▶ Problem description
Report each line of the data that has "qmake" somewhere in it.

##### Information given #####

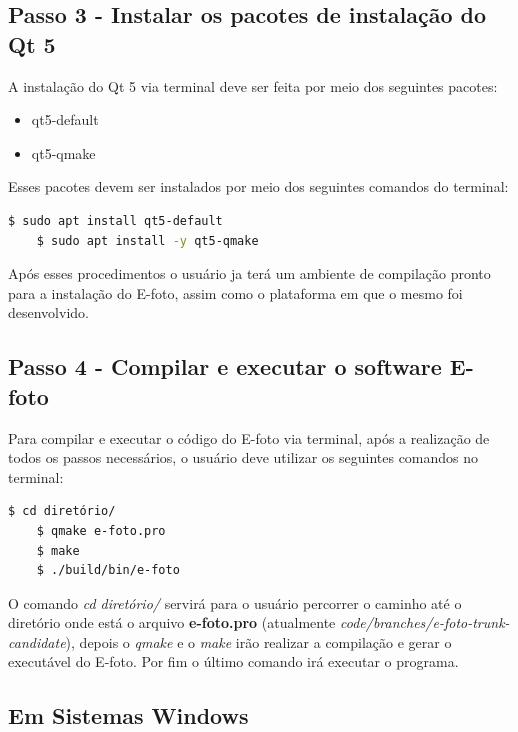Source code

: \subsection{Passo 3 - Instalar os pacotes de instalação do Qt 5}   
A instalação do Qt 5 via terminal deve ser feita por meio dos seguintes pacotes:
\begin{itemize}
	\item qt5-default
	\item qt5-qmake
\end{itemize}   
Esses pacotes devem ser instalados por meio dos seguintes comandos do terminal:
\begin{lstlisting}[language=bash]
	$ sudo apt install qt5-default
	$ sudo apt install -y qt5-qmake
\end{lstlisting}	
    
Após esses procedimentos o usuário ja terá um ambiente de compilação pronto para a instalação do E-foto, assim como o plataforma em que o mesmo foi desenvolvido.
    
\subsection{Passo 4 - Compilar e executar o software E-foto}
Para compilar e executar o código do E-foto via terminal, após a realização de todos os passos necessários, o usuário deve utilizar os seguintes comandos no terminal:
\begin{lstlisting}[language=bash]
   	$ cd diretório/
   	$ qmake e-foto.pro
   	$ make
   	$ ./build/bin/e-foto
\end{lstlisting}
   
O comando \textit{cd diretório/} servirá para o usuário percorrer o caminho até o diretório onde está o arquivo \textbf{e-foto.pro} (atualmente \textit{code/branches/e-foto-trunk-candidate}), depois o \textit{qmake} e o \textit{make} irão realizar a compilação e gerar o executável do E-foto. Por fim o último comando irá executar o programa.

\subsection{Em Sistemas Windows}


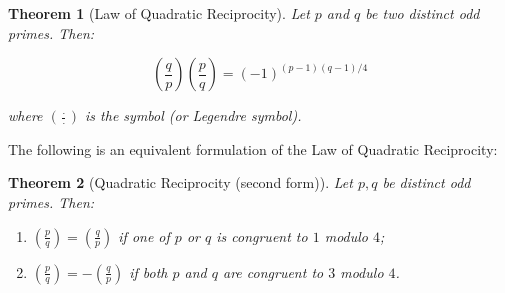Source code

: \documentclass[12pt]{article}
\newtheorem*{thm}{Theorem}
\begin{document}
\begin{thm}[Law of Quadratic Reciprocity]
Let $p$ and $q$ be two distinct odd primes. Then:

$$ \left(\frac{q}{p}\right)\left(\frac{p}{q}\right)=(-1)^{(p-1)(q-1)/4} $$

where $\left(\frac{\cdot}{\cdot}\right)$ is the   symbol (or Legendre symbol).
\end{thm}

The following is an equivalent formulation of the Law of Quadratic Reciprocity: 

\begin{thm}[Quadratic Reciprocity (second form)]
Let $p,q$ be distinct odd primes. Then:
\begin{enumerate}
\item $\displaystyle \left(\frac{p}{q}\right) = \left(\frac{q}{p}\right)$ if one of $p$ or $q$ is congruent to $1$ modulo $4$;

\item $\displaystyle \left(\frac{p}{q}\right) = - \left(\frac{q}{p}\right)$ if both $p$ and $q$ are congruent to $3$ modulo $4$.
\end{enumerate}
\end{thm}
\end{document}
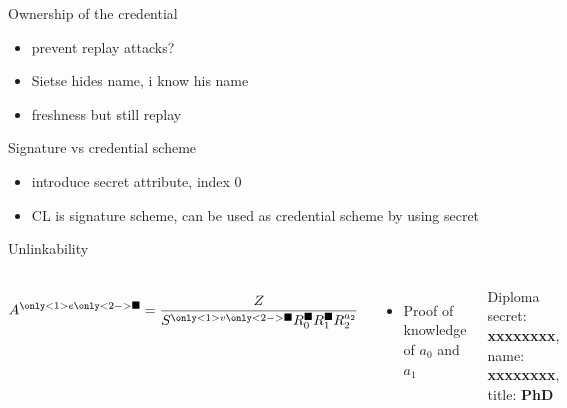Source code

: \begin{frame}{Ownership of the credential}
{\begin{itemize}
      \item prevent replay attacks?
      \item Sietse hides name, i know his name
      \item freshness but still replay
    \end{itemize}
    \vspace{1em}
    Signature vs credential scheme
    \begin{itemize}
      \item introduce secret attribute, index 0
      \item CL is signature scheme, can be used as credential scheme by using secret
    \end{itemize}
  }
\end{frame}

\begin{frame}{Unlinkability}
  \vspace{2em}
  \begin{columns}[onlytextwidth]
      $$ A^{\only<1>{e}\only<2->{\blacksquare}} = \frac{Z}{S_{\makebox[0pt]{\color{white}.}}^{\only<1>{v}\only<2->{\blacksquare}} R_0^{\blacksquare} R_1^{\blacksquare} R_2^{a_2}} $$
      \begin{itemize}
        \item Proof of knowledge of $a_0$ and $a_1$
      \end{itemize}
      \begin{minipage}[t][3cm][t]{4cm}
        \begin{block}{Diploma}
          \vspace{0.5em}
          secret: \textbf{xxxxxxxx}, \\
          name: \textbf{xxxxxxxx}, \\
          title: \textbf{PhD}
          \vspace{0.5em}
        \end{block}
\end{minipage}
\end{columns}
\end{frame}
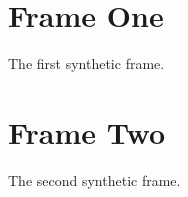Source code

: \documentclass{article}
\begin{document}
\section{Frame One}
The first synthetic frame.
\clearpage
\section{Frame Two}
The second synthetic frame.
\end{document}
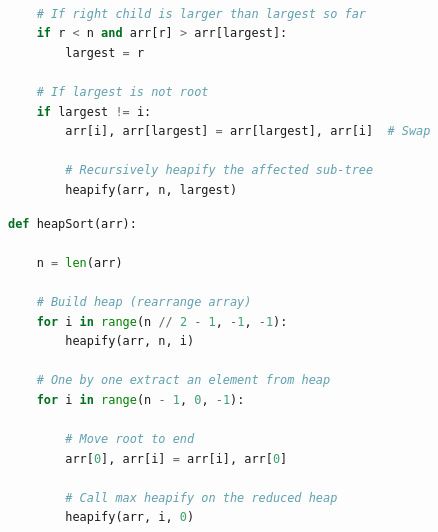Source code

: \documentclass[aspectratio=1610]{beamer}
\begin{document}
\begin{frame}[fragile]
\begin{lstlisting}[language=Python]

    # If right child is larger than largest so far
    if r < n and arr[r] > arr[largest]:
        largest = r

    # If largest is not root
    if largest != i:
        arr[i], arr[largest] = arr[largest], arr[i]  # Swap

        # Recursively heapify the affected sub-tree
        heapify(arr, n, largest)
\end{lstlisting}
\end{frame}



\begin{frame}[fragile]
\begin{lstlisting}[language=Python]
def heapSort(arr):
    
    n = len(arr) 

    # Build heap (rearrange array)
    for i in range(n // 2 - 1, -1, -1):
        heapify(arr, n, i)

    # One by one extract an element from heap
    for i in range(n - 1, 0, -1):
      
        # Move root to end
        arr[0], arr[i] = arr[i], arr[0] 

        # Call max heapify on the reduced heap
        heapify(arr, i, 0)
\end{lstlisting}
\end{frame}










\end{document}
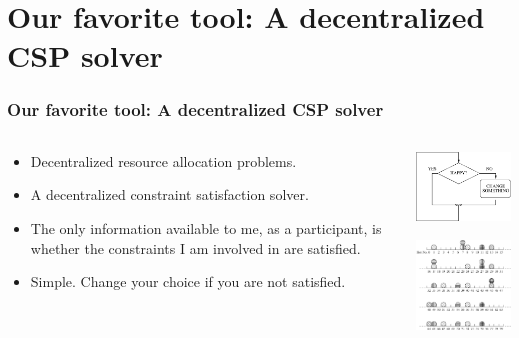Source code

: \documentclass{beamer}
\begin{document}
\section{Our favorite tool: A decentralized CSP solver}
\begin{frame}
  \frametitle{Our favorite tool: A decentralized CSP solver}
  \begin{columns}[t]
      \begin{block}{}
        \begin{itemize}
          \item Decentralized resource allocation problems.
          \item A decentralized constraint satisfaction solver.
          \item The only information available to me, as a participant, is whether the constraints I am involved in are satisfied.
          \item Simple. Change your choice if you are not satisfied.
        \end{itemize}
      \end{block}
      \begin{center}
        \includegraphics[width=1.5in]{figures/happy}

        \includegraphics[width=1.8in]{figures/csma_eca_compact}
      \end{center}
  \end{columns}
\end{frame}
\end{document}
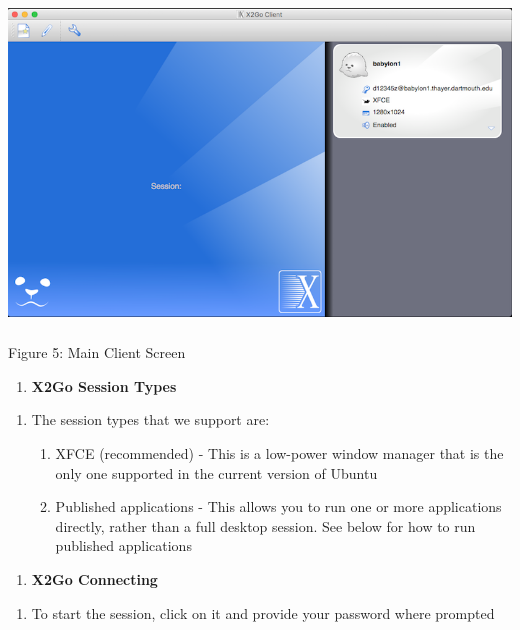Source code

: \documentclass[
]{article}
\begin{document}
\includegraphics[width=5.50787in,height=3.38189in]{images/media/image5.png}

Figure 5: Main Client Screen

\begin{enumerate}
\def\labelenumi{\Alph{enumi}.}
\setcounter{enumi}{2}
\item
  \textbf{X2Go Session Types}
\end{enumerate}

\begin{enumerate}
\def\labelenumi{\arabic{enumi}.}
\setcounter{enumi}{8}
\item
  The session types that we support are:

  \begin{enumerate}
  \def\labelenumii{\arabic{enumii}.}
  \item
    XFCE (recommended) - This is a low-power window manager that is the
    only one supported in the current version of Ubuntu
  \item
    Published applications - This allows you to run one or more
    applications directly, rather than a full desktop session. See below
    for how to run published applications
  \end{enumerate}
\end{enumerate}

\begin{enumerate}
\def\labelenumi{\Alph{enumi}.}
\setcounter{enumi}{3}
\item
  \textbf{X2Go Connecting}
\end{enumerate}

\begin{enumerate}
\def\labelenumi{\arabic{enumi}.}
\setcounter{enumi}{9}
\item
  To start the session, click on it and provide your password where
  prompted
\end{enumerate}
\end{document}

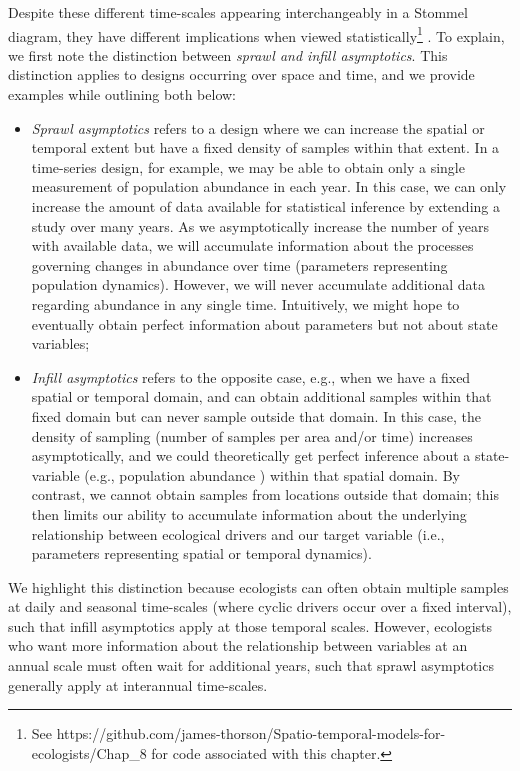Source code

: Despite these different time-scales appearing interchangeably in a Stommel diagram, they have different implications when viewed statistically\footnote{See https://github.com/james-thorson/Spatio-temporal-models-for-ecologists/Chap\_8 for code associated with this chapter.} \cite{cressie_statistics_1993}.  To explain, we first note the distinction between \textit{sprawl and infill asymptotics}.  This distinction applies to designs occurring over space and time, and we provide examples while outlining both below:
\begin{itemize}
    \item \textit{Sprawl asymptotics} refers to a design where we can increase the spatial or temporal extent but have a fixed density of samples within that extent.  In a time-series design, for example, we may be able to obtain only a single measurement of population abundance in each year.  In this case, we can only increase the amount of data available for statistical inference by extending a study over many years.  As we asymptotically increase the number of years with available data, we will accumulate information about the processes governing changes in abundance over time (parameters representing population dynamics). However, we will never accumulate additional data regarding abundance in any single time.  Intuitively, we might hope to eventually obtain perfect information about parameters but not about state variables;  
    
    \item \textit{Infill asymptotics} refers to the opposite case, e.g., when we have a fixed spatial or temporal domain, and can obtain additional samples within that fixed domain but can never sample outside that domain.  In this case, the density of sampling (number of samples per area and/or time) increases asymptotically, and we could theoretically get perfect inference about a state-variable (e.g., population abundance ) within that spatial domain.  By contrast, we cannot obtain samples from locations outside that domain;  this then limits our ability to accumulate information about the underlying relationship between ecological drivers and our target variable (i.e., parameters representing spatial or temporal dynamics).
\end{itemize}
We highlight this distinction because ecologists can often obtain multiple samples at daily and seasonal time-scales (where cyclic drivers occur over a fixed interval), such that infill asymptotics apply at those temporal scales.  However, ecologists who want more information about the relationship between variables at an annual scale must often wait for additional years, such that sprawl asymptotics generally apply at interannual time-scales.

#####

▶ Solution to the exercise
	\item qt5-qmake
	$ sudo apt install -y qt5-qmake
   	$ qmake e-foto.pro
O comando \textit{cd diretório/} servirá para o usuário percorrer o caminho até o diretório onde está o arquivo \textbf{e-foto.pro} (atualmente \textit{code/branches/e-foto-trunk-candidate}), depois o \textit{qmake} e o \textit{make} irão realizar a compilação e gerar o executável do E-foto. Por fim o último comando irá executar o programa.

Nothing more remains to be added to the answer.